ARPA-E, Duke Energy, and EPRI will identify opportunities to expand smart grid developments, grid-scale energy storage, power electronics, and energy efficient cooling technologies, among others. This new umbrella deal, which will allow for similar partnerships with other utilities, comes two months after ARPA-E announced six of its projects have secured more than $100 million in outside private capital investment.
"ARPA-E technologies have the potential to lower utility customers' energy costs and strengthen the reliability of the electric grid," said Secretary Steven Chu. "This partnership with the utility industry will move promising technologies from the lab into the marketplace at a much faster pace."
"Technology innovation will be key to success as we embrace the challenge of providing reliable, affordable and sustainable electricity," said Michael Howard, president and chief executive officer of EPRI. "The ARPA-E agreements will facilitate identifying, testing and deploying these innovations that will benefit electricity customers and strengthen the electric system."
Under the terms of the agreement, ARPA-E will facilitate the exchange of information between ARPA-E-supported projects, EPRI, and Duke Energy, which delivers energy to approximately 4 million U.S. customers in five states. Duke Energy could deploy and test ARPA-E technologies at various power plants or wind farms. The technologies may also be studied at the company's McAlpine substation, a test bed for renewable, grid storage and smart grid technologies, or at the company's Envision Center, a smart grid demonstration and testing facility in Erlanger, Ky.

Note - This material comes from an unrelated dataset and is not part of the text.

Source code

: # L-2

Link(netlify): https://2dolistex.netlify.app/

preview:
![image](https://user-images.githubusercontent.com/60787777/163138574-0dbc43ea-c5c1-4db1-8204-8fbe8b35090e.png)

EPRI, whose members represent more than 90% of the electricity generated in the U.S., will offer test-bed facilities at two of its research laboratories: a transmission and distribution research facility in Charlotte, N.C. and at its Knoxville, Tenn. laboratory, where testing is conducted on consumer electronics, lightings, smart grid components, heating and cooling systems, and electric vehicle infrastructure requirements.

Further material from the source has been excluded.